13. Why is Zookeeper designed like this?

The purpose of ZooKeeper design is to provide high-performance, high-availability, sequentially consistent distributed coordination services, and to ensure the final consistency of data.

High performance (simple data model)

1. Organize data nodes in a tree structure;

2. All data nodes are stored in memory;

3. Follower and Observer directly process non-transactional requests;

High availability (building clusters)

1. If more than half of the machines survive, the service can run normally

2. Automatic Leader election

Sequential consistency (order of transaction operations)
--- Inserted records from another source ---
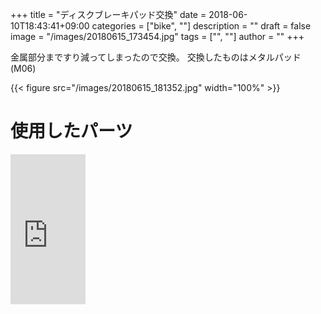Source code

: ﻿+++
title = "ディスクブレーキパッド交換"
date = 2018-06-10T18:43:41+09:00
categories = ["bike", ""]
description = ""
draft = false
image = "/images/20180615_173454.jpg"
tags = ["", ""]
author = ""
+++


金属部分まですり減ってしまったので交換。
交換したものはメタルパッド(M06)

{{< figure src="/images/20180615_181352.jpg" width="100%" >}}



# 使用したパーツ

<iframe style="width:120px;height:240px;" marginwidth="0" marginheight="0" scrolling="no" frameborder="0" src="https://rcm-fe.amazon-adsystem.com/e/cm?ref=qf_sp_asin_til&t=yokochi-22&m=amazon&o=9&p=8&l=as1&IS1=1&detail=1&asins=B000NOTIV0&linkId=fcdbf713a6cf5704990fa38ef6f21793&bc1=ffffff&lt1=_top&fc1=333333&lc1=0066c0&bg1=ffffff&f=ifr">
    </iframe>




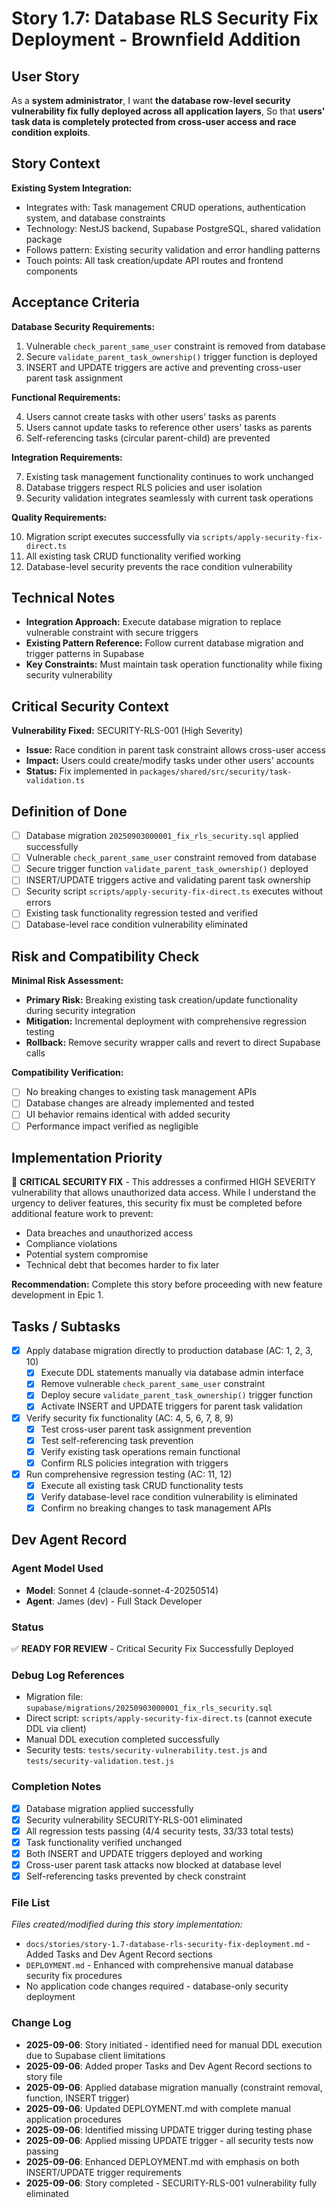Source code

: # Story 1.7: Database RLS Security Fix Deployment - Brownfield Addition

## User Story

As a **system administrator**,
I want **the database row-level security vulnerability fix fully deployed across all application layers**,
So that **users' task data is completely protected from cross-user access and race condition exploits**.

## Story Context

**Existing System Integration:**

- Integrates with: Task management CRUD operations, authentication system, and database constraints
- Technology: NestJS backend, Supabase PostgreSQL, shared validation package
- Follows pattern: Existing security validation and error handling patterns
- Touch points: All task creation/update API routes and frontend components

## Acceptance Criteria

**Database Security Requirements:**

1. Vulnerable `check_parent_same_user` constraint is removed from database
2. Secure `validate_parent_task_ownership()` trigger function is deployed
3. INSERT and UPDATE triggers are active and preventing cross-user parent task assignment

**Functional Requirements:**

4. Users cannot create tasks with other users' tasks as parents
5. Users cannot update tasks to reference other users' tasks as parents
6. Self-referencing tasks (circular parent-child) are prevented

**Integration Requirements:**

7. Existing task management functionality continues to work unchanged
8. Database triggers respect RLS policies and user isolation
9. Security validation integrates seamlessly with current task operations

**Quality Requirements:**

10. Migration script executes successfully via `scripts/apply-security-fix-direct.ts`
11. All existing task CRUD functionality verified working
12. Database-level security prevents the race condition vulnerability

## Technical Notes

- **Integration Approach:** Execute database migration to replace vulnerable constraint with secure triggers
- **Existing Pattern Reference:** Follow current database migration and trigger patterns in Supabase
- **Key Constraints:** Must maintain task operation functionality while fixing security vulnerability

## Critical Security Context

**Vulnerability Fixed:** SECURITY-RLS-001 (High Severity)
- **Issue:** Race condition in parent task constraint allows cross-user access
- **Impact:** Users could create/modify tasks under other users' accounts
- **Status:** Fix implemented in `packages/shared/src/security/task-validation.ts`

## Definition of Done

- [ ] Database migration `20250903000001_fix_rls_security.sql` applied successfully
- [ ] Vulnerable `check_parent_same_user` constraint removed from database
- [ ] Secure trigger function `validate_parent_task_ownership()` deployed
- [ ] INSERT/UPDATE triggers active and validating parent task ownership
- [ ] Security script `scripts/apply-security-fix-direct.ts` executes without errors
- [ ] Existing task functionality regression tested and verified
- [ ] Database-level race condition vulnerability eliminated

## Risk and Compatibility Check

**Minimal Risk Assessment:**

- **Primary Risk:** Breaking existing task creation/update functionality during security integration
- **Mitigation:** Incremental deployment with comprehensive regression testing
- **Rollback:** Remove security wrapper calls and revert to direct Supabase calls

**Compatibility Verification:**

- [ ] No breaking changes to existing task management APIs
- [ ] Database changes are already implemented and tested
- [ ] UI behavior remains identical with added security
- [ ] Performance impact verified as negligible

## Implementation Priority

🔴 **CRITICAL SECURITY FIX** - This addresses a confirmed HIGH SEVERITY vulnerability that allows unauthorized data access. While I understand the urgency to deliver features, this security fix must be completed before additional feature work to prevent:

- Data breaches and unauthorized access
- Compliance violations
- Potential system compromise
- Technical debt that becomes harder to fix later

**Recommendation:** Complete this story before proceeding with new feature development in Epic 1.

## Tasks / Subtasks
- [x] Apply database migration directly to production database (AC: 1, 2, 3, 10)
  - [x] Execute DDL statements manually via database admin interface
  - [x] Remove vulnerable `check_parent_same_user` constraint
  - [x] Deploy secure `validate_parent_task_ownership()` trigger function
  - [x] Activate INSERT and UPDATE triggers for parent task validation
- [x] Verify security fix functionality (AC: 4, 5, 6, 7, 8, 9)
  - [x] Test cross-user parent task assignment prevention
  - [x] Test self-referencing task prevention
  - [x] Verify existing task operations remain functional
  - [x] Confirm RLS policies integration with triggers
- [x] Run comprehensive regression testing (AC: 11, 12)
  - [x] Execute all existing task CRUD functionality tests
  - [x] Verify database-level race condition vulnerability is eliminated
  - [x] Confirm no breaking changes to task management APIs

## Dev Agent Record

### Agent Model Used
- **Model**: Sonnet 4 (claude-sonnet-4-20250514)
- **Agent**: James (dev) - Full Stack Developer

### Status
✅ **READY FOR REVIEW** - Critical Security Fix Successfully Deployed

### Debug Log References
- Migration file: `supabase/migrations/20250903000001_fix_rls_security.sql`
- Direct script: `scripts/apply-security-fix-direct.ts` (cannot execute DDL via client)
- Manual DDL execution completed successfully
- Security tests: `tests/security-vulnerability.test.js` and `tests/security-validation.test.js`

### Completion Notes
- [x] Database migration applied successfully
- [x] Security vulnerability SECURITY-RLS-001 eliminated  
- [x] All regression tests passing (4/4 security tests, 33/33 total tests)
- [x] Task functionality verified unchanged
- [x] Both INSERT and UPDATE triggers deployed and working
- [x] Cross-user parent task attacks now blocked at database level
- [x] Self-referencing tasks prevented by check constraint

### File List
*Files created/modified during this story implementation:*
- `docs/stories/story-1.7-database-rls-security-fix-deployment.md` - Added Tasks and Dev Agent Record sections
- `DEPLOYMENT.md` - Enhanced with comprehensive manual database security fix procedures
- No application code changes required - database-only security deployment

### Change Log
- **2025-09-06**: Story initiated - identified need for manual DDL execution due to Supabase client limitations
- **2025-09-06**: Added proper Tasks and Dev Agent Record sections to story file
- **2025-09-06**: Applied database migration manually (constraint removal, function, INSERT trigger)
- **2025-09-06**: Updated DEPLOYMENT.md with complete manual application procedures  
- **2025-09-06**: Identified missing UPDATE trigger during testing phase
- **2025-09-06**: Applied missing UPDATE trigger - all security tests now passing
- **2025-09-06**: Enhanced DEPLOYMENT.md with emphasis on both INSERT/UPDATE trigger requirements
- **2025-09-06**: Story completed - SECURITY-RLS-001 vulnerability fully eliminated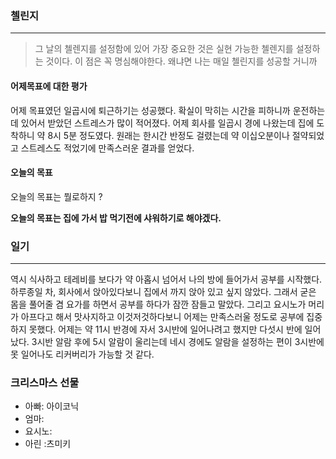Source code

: ### 첼린지
---
>그 날의 첼렌지를 설정함에 있어 가장 중요한 것은 실현 가능한 첼렌지를 설정하는 것이다. 이 점은 꼭 명심해야한다. 왜냐면 나는 매일 첼린지를 성공할 거니까

#### 어제목표에 대한 평가
어제 목표였던 일곱시에 퇴근하기는 성공했다. 확실이 막히는 시간을 피하니까 운전하는데 있어서 받았던 스트레스가 많이 적어졌다. 어제 회사를 일곱시 경에 나왔는데 집에 도착하니 약 8시 5분 정도였다. 원래는 한시간 반정도 걸렸는데 약 이십오분이나 절약되었고 스트레스도 적었기에 만족스러운 결과를 얻었다.

#### 오늘의 목표
오늘의 목표는 뭘로하지 ?

**오늘의 목표는 집에 가서 밥 먹기전에 샤워하기로 해야겠다.**



### 일기
---
역시 식사하고 테레비를 보다가 약 아홉시 넘어서 나의 방에 들어가서 공부를 시작했다. 하루종일 차, 회사에서 앉아있다보니 집에서 까지 앉아 있고 싶지 않았다. 그래서 굳은 몸을 풀어줄 겸 요가를 하면서 공부를 하다가 잠깐 잠들고 말았다. 그리고 요시노가 머리가 아프다고 해서 맛사지하고 이것저것하다보니 어제는 만족스러울 정도로 공부에 집중하지 못했다. 어제는 약 11시 반경에 자서 3시반에 일어나려고 했지만 다섯시 반에 일어났다. 3시반 알람 후에 5시 알람이 울리는데 네시 경에도 알람을 설정하는 편이 3시반에 못 일어나도 리커버리가 가능할 것 같다. 


### 크리스마스 선물
* 아빠: 아이코닉
* 엄마:
* 요시노:
* 아린 :츠미키
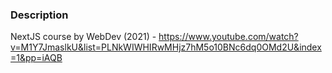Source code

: ### Description

NextJS course by WebDev (2021) - https://www.youtube.com/watch?v=M1Y7JmaslkU&list=PLNkWIWHIRwMHjz7hM5o10BNc6dq0OMd2U&index=1&pp=iAQB

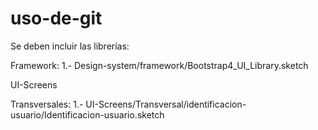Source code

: # uso-de-git
Se deben incluir las librerías:

Framework:
1.- Design-system/framework/Bootstrap4_UI_Library.sketch


UI-Screens

Transversales:
1.- UI-Screens/Transversal/identificacion-usuario/Identificacion-usuario.sketch
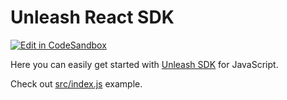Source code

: # Unleash React SDK

[![Edit in CodeSandbox](https://codesandbox.io/static/img/play-codesandbox.svg)](https://codesandbox.io/s/github/Unleash/unleash-sdk-examples/tree/v2/JavaScript)

Here you can easily get started with [Unleash SDK](https://github.com/Unleash/unleash-proxy-client-js) for JavaScript.

Check out [src/index.js](./src/index.js) example.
1. Each transaction request will be forwarded to the Leader for processing

2. Each transaction will be assigned a globally unique incremental id (zxid, 64-bit: epoch + auto-increment id)

eventual consistency

1. Ensure the reliability of transaction submission by proposing voting

2. The proposed voting method can only ensure that more than half of the nodes can see the latest data after the client receives the successful submission of the transaction

14. Do you know what roles are in Zookeeper?

System model:

leader

The Leader server provides read and write services for clients. Responsible for the initiation and resolution of voting, and updating the system status.

learner

Follower (follower) The Follower server provides read services for clients, participates in the Leader election process, and participates in the write operation "more than half of the writes are successful" strategy.
Observer (observer) The Observer server provides read services for the client, does not participate in the Leader election process, and does not participate in the write operation "more than half of the writes are successful" strategy. It is used to improve the read performance of the cluster without affecting the write performance.

client

Service Request Initiator.

15. Are you familiar with Zookeeper node ZNode and related attributes?

What types of nodes are there?

There are two types of Znodes:

Persistent: After the client and server are disconnected, the created node will not be deleted (default).

Ephemeral: After the client and server are disconnected, the created node is deleted by itself.

Znode has four forms

Persistent directory node (PERSISTENT): After the client disconnects from Zookeeper, the node still has a persistent sequential number directory node (PERSISTENT_SEQUENTIAL)
After the client disconnects from Zookeeper, the node still exists, but Zookeeper sequentially numbers the node name: temporary directory node (EPHEMERAL)
After the client disconnects from Zookeeper, the node is deleted: Temporary Sequential Number Directory Node (EPHEMERAL_SEQUENTIAL)
After the client disconnects from Zookeeper, the node is deleted, but Zookeeper sequentially numbers the node name

"Note" : Set the sequence identifier when creating a ZNode, and a value will be appended after the ZNode name. The sequence number is a monotonically increasing counter maintained by the parent node.

What are the node attributes

A znode node can not only store data, but also have some other special properties. Next, we create a /test node to analyze the meaning of its various attributes.

[zk: localhost:2181(CONNECTED) 6] get /test

456

cZxid = 0x59ac //

ctime = Mon Mar 30 15:20:08 CST 2020

mZxid = 0x59ad

mtime = Mon Mar 30 15:22:25 CST 2020

pZxid = 0x59ac

cversion = 0

dataVersion = 2

aclVersion = 0

ephemeralOwner = 0x0

dataLength = 3

numChildren = 0

property description

16. Please briefly describe Zookeeper’s master selection process

The core of Zookeeper is atomic broadcast, which ensures the synchronization between servers. The protocol that implements this mechanism is called the Zab protocol. The Zab protocol has two modes, which are recovery mode (master election) and broadcast mode (synchronization). When the service starts or after the leader crashes, Zab enters the recovery mode. When the leader is elected and most of the servers complete the state synchronization with the leader, the recovery mode ends. State synchronization ensures that the leader and server have the same system state. Leader election is the key to ensuring the consistency of distributed data.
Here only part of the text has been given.